One year after President Trump’s “Liberation Day” tariffs, a key member of his trade team said it’s a win for agriculture, even as other experts signal continued uncertainty. U.S. Chief Agricultural Negotiator Julie Callahan spoke virtually to the University of Nebraska’s Yeutter Institute.
Callahan told the audience the tariffs imposed last year were designed to reset relationships and address a growing agricultural trade deficit.
“Those tariff actions, at that time, and still are, intended to restore fairness in our trading relationships and to address our ballooning, unsustainable global goods trade deficit. That includes an out‑of‑control agricultural trade deficit that has been growing over several years.”
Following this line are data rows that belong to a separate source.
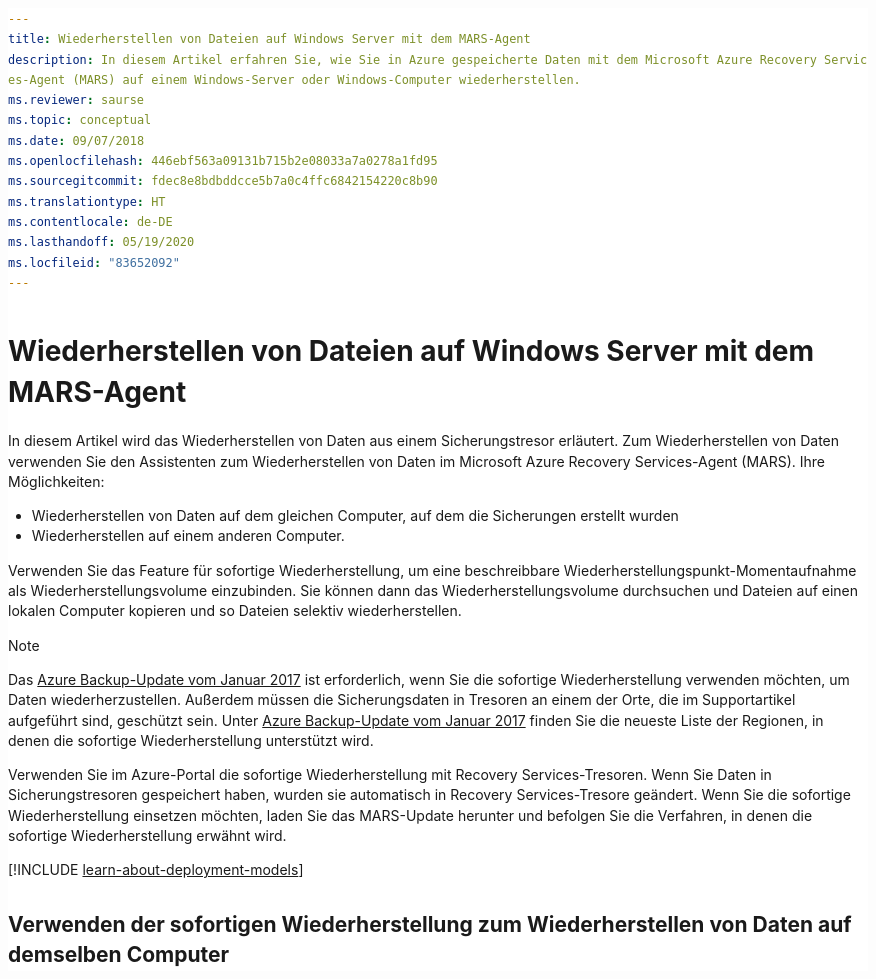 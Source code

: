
 ```yaml
---
title: Wiederherstellen von Dateien auf Windows Server mit dem MARS-Agent
description: In diesem Artikel erfahren Sie, wie Sie in Azure gespeicherte Daten mit dem Microsoft Azure Recovery Services-Agent (MARS) auf einem Windows-Server oder Windows-Computer wiederherstellen.
ms.reviewer: saurse
ms.topic: conceptual
ms.date: 09/07/2018
ms.openlocfilehash: 446ebf563a09131b715b2e08033a7a0278a1fd95
ms.sourcegitcommit: fdec8e8bdbddcce5b7a0c4ffc6842154220c8b90
ms.translationtype: HT
ms.contentlocale: de-DE
ms.lasthandoff: 05/19/2020
ms.locfileid: "83652092"
---
```

# <a name="restore-files-to-windows-server-using-the-mars-agent"></a>Wiederherstellen von Dateien auf Windows Server mit dem MARS-Agent

In diesem Artikel wird das Wiederherstellen von Daten aus einem Sicherungstresor erläutert. Zum Wiederherstellen von Daten verwenden Sie den Assistenten zum Wiederherstellen von Daten im Microsoft Azure Recovery Services-Agent (MARS). Ihre Möglichkeiten:

* Wiederherstellen von Daten auf dem gleichen Computer, auf dem die Sicherungen erstellt wurden
* Wiederherstellen auf einem anderen Computer.

Verwenden Sie das Feature für sofortige Wiederherstellung, um eine beschreibbare Wiederherstellungspunkt-Momentaufnahme als Wiederherstellungsvolume einzubinden. Sie können dann das Wiederherstellungsvolume durchsuchen und Dateien auf einen lokalen Computer kopieren und so Dateien selektiv wiederherstellen.

> [!NOTE]
> Das [Azure Backup-Update vom Januar 2017](https://support.microsoft.com/help/3216528/azure-backup-update-for-microsoft-azure-recovery-services-agent-januar) ist erforderlich, wenn Sie die sofortige Wiederherstellung verwenden möchten, um Daten wiederherzustellen. Außerdem müssen die Sicherungsdaten in Tresoren an einem der Orte, die im Supportartikel aufgeführt sind, geschützt sein. Unter [Azure Backup-Update vom Januar 2017](https://support.microsoft.com/help/3216528/azure-backup-update-for-microsoft-azure-recovery-services-agent-januar) finden Sie die neueste Liste der Regionen, in denen die sofortige Wiederherstellung unterstützt wird.
>

Verwenden Sie im Azure-Portal die sofortige Wiederherstellung mit Recovery Services-Tresoren. Wenn Sie Daten in Sicherungstresoren gespeichert haben, wurden sie automatisch in Recovery Services-Tresore geändert. Wenn Sie die sofortige Wiederherstellung einsetzen möchten, laden Sie das MARS-Update herunter und befolgen Sie die Verfahren, in denen die sofortige Wiederherstellung erwähnt wird.

[!INCLUDE [learn-about-deployment-models](../../includes/learn-about-deployment-models-rm-include.md)]

## <a name="use-instant-restore-to-recover-data-to-the-same-machine"></a>Verwenden der sofortigen Wiederherstellung zum Wiederherstellen von Daten auf demselben Computer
However, other experts pushed back, saying the ag trade deficit is, in some cases, literally apples and oranges. The U.S. imports high-value agricultural goods while sending bulk commodities abroad.
In her remarks, Callahan said the policy created leverage the U.S. has not had in decades, pushing trading partners to negotiate market access and remove the longstanding non‑tariff barriers facing U.S. farm exports.
Callahan pointed to a growing number of agreements that she says are already benefiting agriculture.
“For agriculture negotiations, reciprocal tariffs truly have been a game changer for us. Aside from getting tariff concessions, leveling the playing field means constantly tackling unfair trade practices. That’s the unjustified non-tariff barriers, and ensuring, as a baseline, that trade partners are treating us fairly.”
Other experts say deals and frameworks are not the same as formal agreements, as they said the lack of specificity could hurt the U.S. Callahan also addressed mounting frustration with the World Trade Organization.
She said the U.S. remains engaged at the WTO, but will continue pursuing bilateral and regional agreements to expand opportunities for farmers and ranchers.